第四章 戻って来た日常

第42話 優美と父親


 しばらくすると、優莉が戦後の後処理の為、影に一礼してテトテトと何処かに行ってしまう。

 タイミングを見計らったかのように、さりげなく甘えてくる優美。

 影の手を握る手がいつもより暖かく感じたのは身体を動かした後の為なのか、それとも別の理由なのか。


「あぁ~見えて、しっかり成長してるんだよな~。全く頼もしい部下を持ったもんだ。オルメス国の平和をこれからも任せたよ優莉」

 という影の気の抜けた言葉に、優美がコクりと頷く。


 ――誰にも文句を言わせない勝利。

 誰もが内心不安だらけだった闘いに最後まで諦めずに挑んだ英雄。

 オルメス国の軍人なら誰しもが憧れる『古き英雄』の活躍。

 二つの意味で喜ぶ兵士たちの中から哲也が走ってこちらに来る。


「優美ーーー!」

「あっ、お父さん」

「大丈夫か? 怪我はないか? 具合は?」


 汗をかいて優美(娘)の心配をする哲也を見て、影は思わず鼻で笑ってしまう。

(どんだけ心配してんだ、このおじさん。あの時、俺に突っかかって来たのは、もしかして娘が心配過ぎて誰かにその不安をぶつけたかっただけか……。ふっ、まぁいい。ならあの件は水に流すか)

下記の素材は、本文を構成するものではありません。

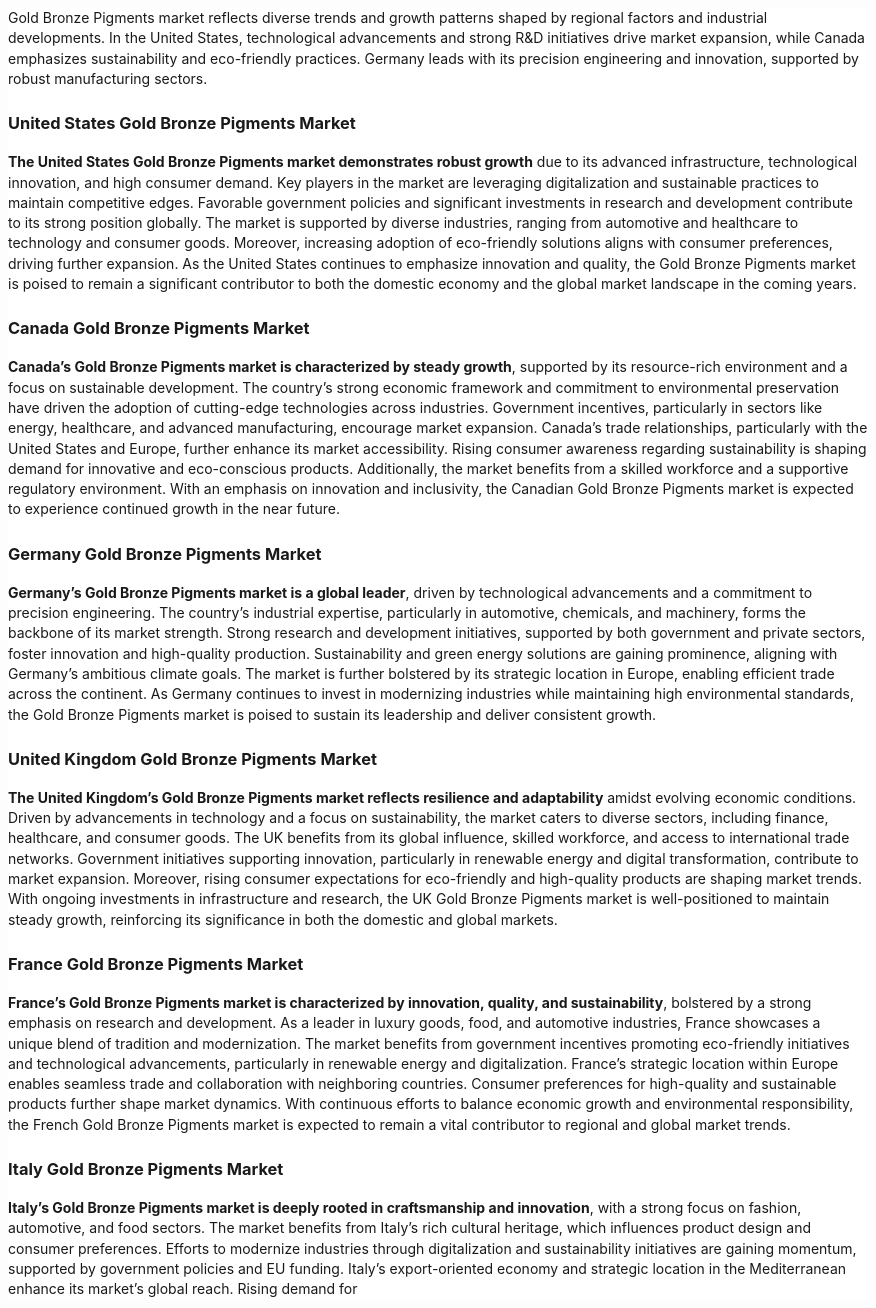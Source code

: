 Gold Bronze Pigments  market reflects diverse trends and growth patterns shaped by regional factors and industrial developments. In the United States, technological advancements and strong R&amp;D initiatives drive market expansion, while Canada emphasizes sustainability and eco-friendly practices. Germany leads with its precision engineering and innovation, supported by robust manufacturing sectors.</span></em></p></blockquote><h3><strong>United States Gold Bronze Pigments  Market</strong></h3><p><strong>The United States Gold Bronze Pigments  market demonstrates robust growth</strong> due to its advanced infrastructure, technological innovation, and high consumer demand. Key players in the market are leveraging digitalization and sustainable practices to maintain competitive edges. Favorable government policies and significant investments in research and development contribute to its strong position globally. The market is supported by diverse industries, ranging from automotive and healthcare to technology and consumer goods. Moreover, increasing adoption of eco-friendly solutions aligns with consumer preferences, driving further expansion. As the United States continues to emphasize innovation and quality, the Gold Bronze Pigments  market is poised to remain a significant contributor to both the domestic economy and the global market landscape in the coming years.</p><h3><strong>Canada Gold Bronze Pigments  Market</strong></h3><p><strong>Canada&rsquo;s Gold Bronze Pigments  market is characterized by steady growth</strong>, supported by its resource-rich environment and a focus on sustainable development. The country&rsquo;s strong economic framework and commitment to environmental preservation have driven the adoption of cutting-edge technologies across industries. Government incentives, particularly in sectors like energy, healthcare, and advanced manufacturing, encourage market expansion. Canada&rsquo;s trade relationships, particularly with the United States and Europe, further enhance its market accessibility. Rising consumer awareness regarding sustainability is shaping demand for innovative and eco-conscious products. Additionally, the market benefits from a skilled workforce and a supportive regulatory environment. With an emphasis on innovation and inclusivity, the Canadian Gold Bronze Pigments  market is expected to experience continued growth in the near future.</p><h3><strong>Germany Gold Bronze Pigments  Market</strong></h3><p><strong>Germany&rsquo;s Gold Bronze Pigments  market is a global leader</strong>, driven by technological advancements and a commitment to precision engineering. The country&rsquo;s industrial expertise, particularly in automotive, chemicals, and machinery, forms the backbone of its market strength. Strong research and development initiatives, supported by both government and private sectors, foster innovation and high-quality production. Sustainability and green energy solutions are gaining prominence, aligning with Germany&rsquo;s ambitious climate goals. The market is further bolstered by its strategic location in Europe, enabling efficient trade across the continent. As Germany continues to invest in modernizing industries while maintaining high environmental standards, the Gold Bronze Pigments  market is poised to sustain its leadership and deliver consistent growth.</p><h3><strong>United Kingdom Gold Bronze Pigments  Market</strong></h3><p><strong>The United Kingdom&rsquo;s Gold Bronze Pigments  market reflects resilience and adaptability</strong> amidst evolving economic conditions. Driven by advancements in technology and a focus on sustainability, the market caters to diverse sectors, including finance, healthcare, and consumer goods. The UK benefits from its global influence, skilled workforce, and access to international trade networks. Government initiatives supporting innovation, particularly in renewable energy and digital transformation, contribute to market expansion. Moreover, rising consumer expectations for eco-friendly and high-quality products are shaping market trends. With ongoing investments in infrastructure and research, the UK Gold Bronze Pigments  market is well-positioned to maintain steady growth, reinforcing its significance in both the domestic and global markets.</p><h3><strong>France Gold Bronze Pigments  Market</strong></h3><p><strong>France&rsquo;s Gold Bronze Pigments  market is characterized by innovation, quality, and sustainability</strong>, bolstered by a strong emphasis on research and development. As a leader in luxury goods, food, and automotive industries, France showcases a unique blend of tradition and modernization. The market benefits from government incentives promoting eco-friendly initiatives and technological advancements, particularly in renewable energy and digitalization. France&rsquo;s strategic location within Europe enables seamless trade and collaboration with neighboring countries. Consumer preferences for high-quality and sustainable products further shape market dynamics. With continuous efforts to balance economic growth and environmental responsibility, the French Gold Bronze Pigments  market is expected to remain a vital contributor to regional and global market trends.</p><h3><strong>Italy Gold Bronze Pigments  Market</strong></h3><p><strong>Italy&rsquo;s Gold Bronze Pigments  market is deeply rooted in craftsmanship and innovation</strong>, with a strong focus on fashion, automotive, and food sectors. The market benefits from Italy&rsquo;s rich cultural heritage, which influences product design and consumer preferences. Efforts to modernize industries through digitalization and sustainability initiatives are gaining momentum, supported by government policies and EU funding. Italy&rsquo;s export-oriented economy and strategic location in the Mediterranean enhance its market&rsquo;s global reach. Rising demand for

「ちょっと、お父さん。身体ベタベタ触らないで。かすり傷しかないからそんなに心配しなくて大丈夫だから。ね?」

 困った顔をして優美が両手を使い哲也を必死になって遠ざける。


「あぁー優美が無事で本当によかった」

「だから、泣くのも止めて。皆に見られたら恥ずかしいから」

「おぉーそうかそうか。それは悪かったな」


 涙を拭きながら、笑(え)みを見せる哲也。

 本当に仲が良さそうに見える親子を見て影はクスクスと笑ってしまった。

 見た目厳格そうな男が娘の心配をして人目を気にせずに大泣き。ギャップが凄すぎて……つい笑わずにいられなかった。

(このおじさん間違いない。親ばかだ)


「ん? 影? 急に笑ってどうしたの?」

「えっ? ……別に何もないよ?」


 気やすく話しかける優美を見て、哲也が慌てたように頭を下げる。


 まるで、我に返ったかのように、

「あっその……先ほどはご無礼を働いてしまい申し訳ございませんでした」

 といつもの顔に戻り真剣な表情で言ってきた。


「……えぇ、別にそこまで気にはしていません」


「ん? お父さんもしかして影に何か悪い事でもしたの?」

 横目で影をチラッと見て。


「…………あぁ……今思えばな」

 哲也を真似るように優美も横目で見て。


「……普段の影優しいと言うか覇気がないからどうせ権力を盾に強く言い過ぎたとか?」

「……」


 ――。

 ――――。


 突然起きた沈黙。

 優美と哲也の視線が交差する。


「お父さん?」


 ――。

 ――――。


「………すまん」

「お父さんのばか! 影がその気になれば私達家族全員死罪にだって出来るわよ! 引退した今でも優莉総隊長ですら頭があがらないのよ! 少しは考えて行動してっていつも言ってるじゃない! 権力を振りかざすなとは言わないけど相手を間違えたらどうなるかをちゃんと考えて! お母さんにもいつも言われてるでしょ」


 まるでお母さんみたいな事を言う優美。

 その眼差しは真剣で、綺麗な黒い色の瞳には娘に怒られて困り果てる中年の男だけが映っていた。

「……すまん」


 反省しているのか実の娘に頭を下げる哲也。


 そのまま、気まずそうにして。

「影ごめんなさい。その……もし良かったら水に流してとは言わないけど、大目に見てくれないかな?」

 と優美が言う。


「別にいいよ。一応先に言っておくけど家族全員死罪とか絶対に俺はしないからね?」

「ありがとう。って事はしようと思えばできるの?」

「まぁ、裏で守護者達に頼んで既成事実を作ってとかすれば……可能ではあるかな?」


 その言葉を聞いて優美が哲也に冷たい視線を向ける。

「だそうよ? 分かった?」


「……あぁ。今後は気を付けます」

「絶対よ?」

「はい」


 影は見てて面白い親子だなと思った。

 一体どちらが親でどちらが子供なのか……。


「優美がお母さんみたいみたいだ……あははは」

 そんな何とも言えないぐらいに仲のいい親子のやり取りをしばらく見守ってから影はある場所に向かって歩き始める。